The Terrans had to go. They could get there and get in. They would not be considered a serious threat, particularly after having faced the Quintara before. And, as the Guardians could not believe that mere Terrans could have gone to the Underworld and emerged other than slaves of the Quintara, so the Engineer and his chieftains would be unable to believe that they might harm him.
But no conditioning, no rebuilding, no hypnotics or grand designs could be upon them. They would bring the power and the knowledge with them, but the will to use the tools and do the job must be their own.
It was finished. The great link was formed, the chain was complete. The rules and the players had now been set.
They suddenly felt free; free not only in the sense that the forces were gone as suddenly as they had come, but also free of any and all controls upon them. The Higher Races were their masters no more, but their tools.
Several of them collapsed in shock and exhaustion; Josef breathed in and out very heavily but for some reason was afraid to open his eyes. Nobody really wanted to move; the stunned shock was within them all.

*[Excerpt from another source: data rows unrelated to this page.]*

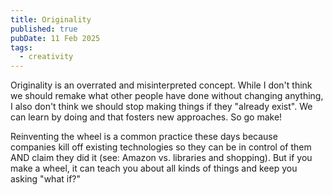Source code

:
 ```yaml
---
title: Originality
published: true
pubDate: 11 Feb 2025
tags:
  - creativity
---
```

Originality is an overrated and misinterpreted concept. While I don't think we should remake what other people have done without changing anything, I also don't think we should stop making things if they "already exist". We can learn by doing and that fosters new approaches. So go make!

Reinventing the wheel is a common practice these days because companies kill off existing technologies so they can be in control of them AND claim they did it (see: Amazon vs. libraries and shopping). But if you make a wheel, it can teach you about all kinds of things and keep you asking "what if?"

Suddenly Gun Ron Chin jumped up with a holler and began clawing, pulling at his robe, finally getting it off and throwing it out of the circle. It landed nearby, and the observers noted that it was smoking.
They all felt as if they had undergone a massive ordeal, but Krisha called, “Gunny! What happened?”
“The cigars!” he shouted, rubbing his leg. “Darned stuff must’ve lit every one of ’em that was in my pocket!”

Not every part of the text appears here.